Further thoughts about Rockefeller Republicans
This started as a comment to this diary, but expanded into diary length.
In the years I was growing up (1950s and 1960s), Republicans had the image of being the party of country club, social registry, WASP establishment, using the government to promote big business perks at the cost of everyone else. In practice the legislators divided the pie with the majority Democrats – they got some money for their big business clients while the Democrats spent money on social projects (Great Society and all that).
On foreign affairs, things were better: Republicans and the Scoop Jackson Democrats (along with Walther Reuther and Big Labor) were able to maintain and strong defense working majority.
Vietnam broke up the unwritten agreements, pushing the Democratic Party and Labor to the left and anti-defense. (Now the 60s (actually the 70s) radicals have infiltrated and are now in charge of our government under Obama – but that’s another story.)
Meanwhile the Republican establishment found themselves facing a 3-stool Conservatism movement that invigorated a moribund party. However, the status quo interest in the Congressional leadership and Party leadership, coupled with the personal failings of key leaders and attendant inconsistency with public values of Conservatism led to internal fracturing, with the moderates vilifying social conservatism (with some inadvertent help from excesses by some leaders of the interest groups) to try to regain the ascendancy, ignoring in the process the radical shift in the Democratic party, a blindness which persists today in their behavior in Congress.

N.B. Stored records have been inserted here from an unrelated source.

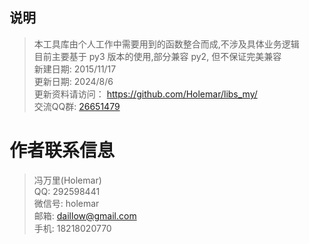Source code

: 
## 说明
> 本工具库由个人工作中需要用到的函数整合而成,不涉及具体业务逻辑  
> 目前主要基于 py3 版本的使用,部分兼容 py2, 但不保证完美兼容   
> 新建日期: 2015/11/17  
> 更新日期: 2024/8/6  
> 更新资料请访问： <https://github.com/Holemar/libs_my/>  
> 交流QQ群:  <a target="_blank" href="//shang.qq.com/wpa/qunwpa?idkey=43dfd5fdbfb6b15118a5b61f111c9d786862912b670df7735c7120269f5b3d8f">26651479</a>


# 作者联系信息
> 冯万里(Holemar)  
> QQ:   292598441  
> 微信号: holemar  
> 邮箱: <daillow@gmail.com>  
> 手机: 18218020770  


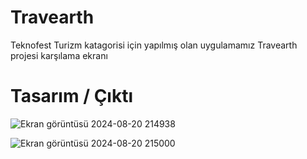 # Travearth 
Teknofest Turizm katagorisi için yapılmış olan uygulamamız Travearth projesi karşılama ekranı


# Tasarım / Çıktı

![Ekran görüntüsü 2024-08-20 214938](https://github.com/user-attachments/assets/63bd06da-f1e6-440b-b7ad-6d8fb1023f2d)


![Ekran görüntüsü 2024-08-20 215000](https://github.com/user-attachments/assets/9a179e73-de60-4a32-8800-3e60fc6ba794)
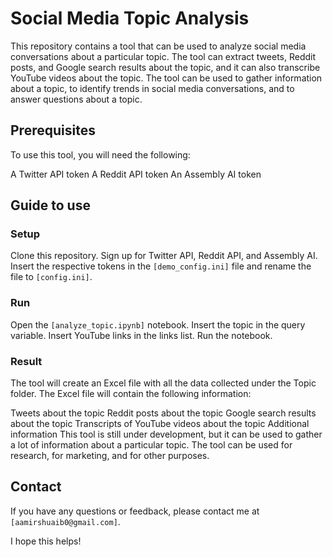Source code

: # Social Media Topic Analysis
This repository contains a tool that can be used to analyze social media conversations about a particular topic. The tool can extract tweets, Reddit posts, and Google search results about the topic, and it can also transcribe YouTube videos about the topic. The tool can be used to gather information about a topic, to identify trends in social media conversations, and to answer questions about a topic.

## Prerequisites
To use this tool, you will need the following:

A Twitter API token
A Reddit API token
An Assembly AI token

## Guide to use
### Setup
Clone this repository.
Sign up for Twitter API, Reddit API, and Assembly AI.
Insert the respective tokens in the `[demo_config.ini]` file and rename the file to `[config.ini]`.

### Run
Open the `[analyze_topic.ipynb]` notebook.
Insert the topic in the query variable.
Insert YouTube links in the links list.
Run the notebook.

### Result
The tool will create an Excel file with all the data collected under the Topic folder. The Excel file will contain the following information:

Tweets about the topic
Reddit posts about the topic
Google search results about the topic
Transcripts of YouTube videos about the topic
Additional information
This tool is still under development, but it can be used to gather a lot of information about a particular topic. The tool can be used for research, for marketing, and for other purposes.

## Contact
If you have any questions or feedback, please contact me at `[aamirshuaib0@gmail.com]`.

I hope this helps!
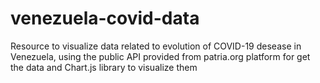 # venezuela-covid-data
Resource to visualize data related to evolution of COVID-19 desease in Venezuela, using the public API provided from patria.org platform for get the data and Chart.js library to visualize them
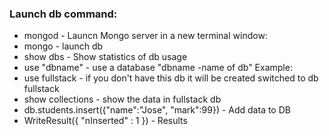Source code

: ### Launch db command:
* mongod - Launcn Mongo server  in a new terminal window:
* mongo - launch db
* show dbs - Show statistics of db usage
* use "dbname"  - use a database "dbname -name of db" Example:
* use fullstack  - if you don't have this db it will be created
switched to db fullstack
* show collections - show the data in fullstack db
* db.students.insert({"name":"Jose", "mark":99}) - Add data to DB
* WriteResult({ "nInserted" : 1 })  - Results
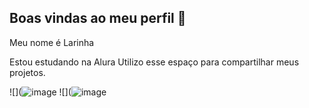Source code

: ## Boas vindas ao meu perfil 🖤

Meu nome é Larinha 

Estou estudando na Alura
Utilizo esse espaço para compartilhar meus projetos.



![](![image](https://github.com/user-attachments/assets/492c802c-3d0e-40a6-8979-c9969134c07a)
![](![image](https://github.com/user-attachments/assets/d5a66d05-d8a3-49c8-93b1-16adba7a3815)

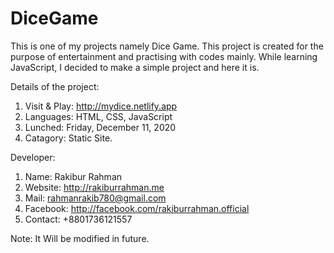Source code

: # DiceGame
This is one of my projects namely Dice Game. This project is created for the purpose of entertainment and practising with codes mainly. While learning JavaScript, I decided to make a simple project and here it is. 


Details of the project:
1. Visit & Play: http://mydice.netlify.app
2. Languages: HTML, CSS, JavaScript
3. Lunched: Friday, December 11, 2020
4.   Catagory: Static Site.

Developer:

1. Name: Rakibur Rahman
2. Website: http://rakiburrahman.me
3. Mail: rahmanrakib780@gmail.com
4. Facebook: http://facebook.com/rakiburrahman.official
5. Contact: +8801736121557


Note: It Will be modified in future.
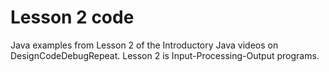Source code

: # Lesson 2 code
Java examples from Lesson 2 of the Introductory Java videos on DesignCodeDebugRepeat.  Lesson 2 is Input-Processing-Output programs.

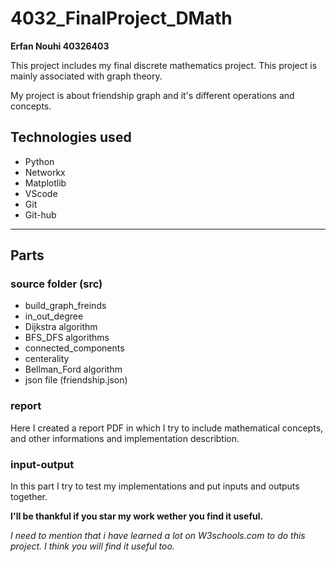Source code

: # 4032_FinalProject_DMath

**Erfan Nouhi 40326403**

This project includes my final discrete mathematics project.
This project is mainly associated with graph theory.

My project is about friendship graph and it's different operations and concepts.

## Technologies used
- Python
- Networkx
- Matplotlib
- VScode
- Git
- Git-hub

---

## Parts

### source folder (src)
- build_graph_freinds
- in_out_degree
- Dijkstra algorithm
- BFS_DFS algorithms
- connected_components
- centerality
- Bellman_Ford algorithm
- json file (friendship.json)

### report

Here I created a report PDF in which I try to include mathematical concepts, and other informations and implementation describtion.

### input-output

In this part I try to test my implementations and put inputs and outputs together.

**I'll be thankful if you star my work wether you find it useful.**


*I need to mention that i have learned a lot on W3schools.com to do this project. I think you will find it useful too.*




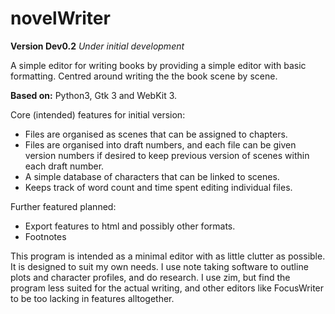 # novelWriter

**Version Dev0.2**
*Under initial development*

A simple editor for writing books by providing a simple editor with basic formatting.
Centred around writing the the book scene by scene.

**Based on:** Python3, Gtk 3 and WebKit 3.

Core (intended) features for initial version:

* Files are organised as scenes that can be assigned to chapters.
* Files are organised into draft numbers, and each file can be given version numbers if desired to keep previous version
  of scenes within each draft number.
* A simple database of characters that can be linked to scenes.
* Keeps track of word count and time spent editing individual files.

Further featured planned:

* Export features to html and possibly other formats.
* Footnotes

This program is intended as a minimal editor with as little clutter as possible. It is designed to suit my own needs.
I use note taking software to outline plots and character profiles, and do research. I use zim, but find the program
less suited for the actual writing, and other editors like FocusWriter to be too lacking in features alltogether.
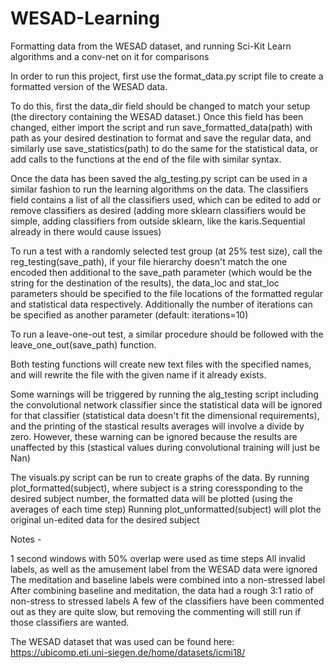 # WESAD-Learning
Formatting data from the WESAD dataset, and running Sci-Kit Learn algorithms and a conv-net on it for comparisons

In order to run this project, first use the format_data.py script file to create a formatted version of the WESAD data.

  To do this, first the data_dir field should be changed to match your setup (the directory containing the WESAD dataset.)
  Once this field has been changed, either import the script and run save_formatted_data(path) with path as your desired destination to format
  and save the regular data, and similarly use save_statistics(path) to do the same for the statistical data,
  or add calls to the functions at the end of the file with similar syntax.
  
Once the data has been saved the alg_testing.py script can be used in a similar fashion to run the learning algorithms on the data. 
  The classifiers field contains a list of all the classifiers used, which can be edited to add or remove classifiers as desired 
    (adding more sklearn classifiers would be simple, adding classifiers from outside sklearn, like the karis.Sequential already in there would cause issues)
    
  To run a test with a randomly selected test group (at 25% test size), call the reg_testing(save_path), if your file hierarchy doesn't match the one encoded
  then additional to the save_path parameter (which would be the string for the destination of the results), the data_loc and stat_loc parameters
  should be specified to the file locations of the formatted regular and statistical data respectively.
  Additionally the number of iterations can be specified as another parameter (default: iterations=10)
  
  To run a leave-one-out test, a similar procedure should be followed with the leave_one_out(save_path) function.
  
  Both testing functions will create new text files with the specified names, and will rewrite the file with the given name if it already exists.
  
  Some warnings will be triggered by running the alg_testing script including the convolutional network classifier since the statistical data will 
  be ignored for that classifier (statistical data doesn't fit the dimensional requirements), and the printing of the stastical results averages
  will involve a divide by zero. However, these warning can be ignored because the results are unaffected by this (stastical values during convolutional
  training will just be Nan)
  
  The visuals.py script can be run to create graphs of the data.
  By running plot_formatted(subject), where subject is a string coressponding to the desired subject number, the formatted data will be plotted 
  (using the averages of each time step)
  Running plot_unformatted(subject) will plot the original un-edited data for the desired subject
  
  Notes -
    
  1 second windows with 50% overlap were used as time steps
  All invalid labels, as well as the amusement label from the WESAD data were ignored
  The meditation and baseline labels were combined into a non-stressed label
  After combining baseline and meditation, the data had a rough 3:1 ratio of non-stress to stressed labels
  A few of the classifiers have been commented out as they are quite slow, but removing the commenting will still run if those classifiers are wanted.
  
  The WESAD dataset that was used can be found here:
  https://ubicomp.eti.uni-siegen.de/home/datasets/icmi18/
  
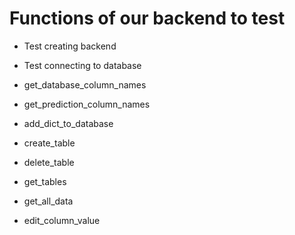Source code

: # Functions of our backend to test

* Test creating backend
* Test connecting to database

* get_database_column_names
* get_prediction_column_names
* add_dict_to_database
* create_table
* delete_table
* get_tables
* get_all_data
* edit_column_value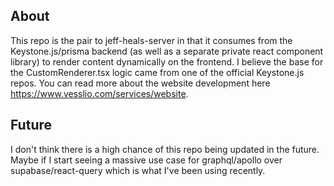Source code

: ## About

This repo is the pair to jeff-heals-server in that it consumes from the Keystone.js/prisma backend (as well as a separate private react component library) to render content dynamically on the frontend. I believe the base for the CustomRenderer.tsx logic came from one of the official Keystone.js repos. You can read more about the website development here https://www.vesslio.com/services/website.

## Future

I don't think there is a high chance of this repo being updated in the future. Maybe if I start seeing a massive use case for graphql/apollo over supabase/react-query which is what I've been using recently.
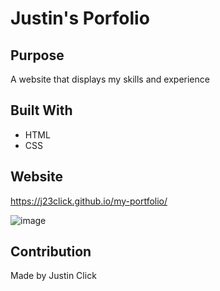 # Justin's Porfolio

## Purpose
A website that displays my skills and experience

## Built With
* HTML
* CSS

## Website
https://j23click.github.io/my-portfolio/



![image](https://user-images.githubusercontent.com/88456488/136155058-8c0f98b4-fb75-4b71-9499-cb3d5572f255.png)

## Contribution
Made by Justin Click

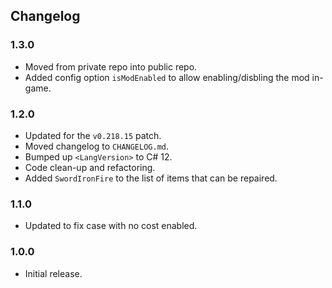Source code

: ## Changelog

### 1.3.0

  * Moved from private repo into public repo.
  * Added config option `isModEnabled` to allow enabling/disbling the mod in-game.

### 1.2.0

  * Updated for the `v0.218.15` patch.
  * Moved changelog to `CHANGELOG.md`.
  * Bumped up `<LangVersion>` to C# 12.
  * Code clean-up and refactoring.
  * Added `SwordIronFire` to the list of items that can be repaired.

### 1.1.0

  * Updated to fix case with no cost enabled.

### 1.0.0

  * Initial release.
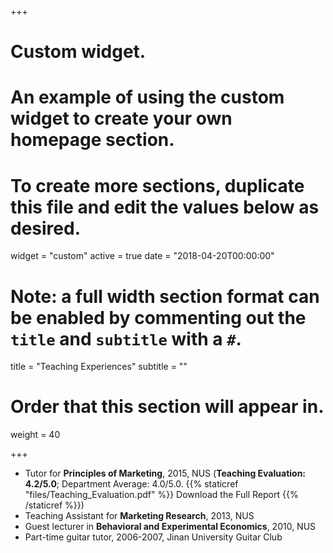 +++
# Custom widget.
# An example of using the custom widget to create your own homepage section.
# To create more sections, duplicate this file and edit the values below as desired.
widget = "custom"
active = true
date = "2018-04-20T00:00:00"

# Note: a full width section format can be enabled by commenting out the `title` and `subtitle` with a `#`.
title = "Teaching Experiences"
subtitle = ""

# Order that this section will appear in.
weight = 40

+++

- Tutor for **Principles of Marketing**, 2015, NUS
(**Teaching Evaluation: 4.2/5.0**; Department Average: 4.0/5.0. 
{{% staticref "files/Teaching_Evaluation.pdf" %}} Download the Full Report {{% /staticref %}})
- Teaching Assistant for **Marketing Research**, 2013, NUS
- Guest lecturer in **Behavioral and Experimental Economics**, 2010, NUS
- Part-time guitar tutor, 2006-2007, Jinan University Guitar Club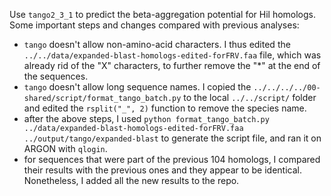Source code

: Use `tango2_3_1` to predict the beta-aggregation potential for Hil homologs. Some important steps and changes compared with previous analyses:

- `tango` doesn't allow non-amino-acid characters. I thus edited the `../../data/expanded-blast-homologs-edited-forFRV.faa` file, which was already rid of the "X" characters, to further remove the "*" at the end of the sequences.
- `tango` doesn't allow long sequence names. I copied the `../../../../00-shared/script/format_tango_batch.py` to the local `../../script/` folder and edited the `rsplit("_", 2)` function to remove the species name.
- after the above steps, I used `python format_tango_batch.py ../data/expanded-blast-homologs-edited-forFRV.faa ../output/tango/expanded-blast` to generate the script file, and ran it on ARGON with `qlogin`.
- for sequences that were part of the previous 104 homologs, I compared their results with the previous ones and they appear to be identical. Nonetheless, I added all the new results to the repo.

George Bush let Congress run riot early on (due to his political weakness following the 2000 Florida debacle and his non-confrontational instincts and country-club instincts of politeness) and then took a hands-off approach to this conservative vs. Rockefeller conflict. His acquiescence to Rockefeller Republican “business as usual” regarding big government and spending, and his passivity in defending his programs left an opening for the Obama phenomenon – and his excessive deference to his advisors led to the TARP debacle that sank McCain and emasculated Republicans attempts to reverse the plunge to socialism that TARP has initiated.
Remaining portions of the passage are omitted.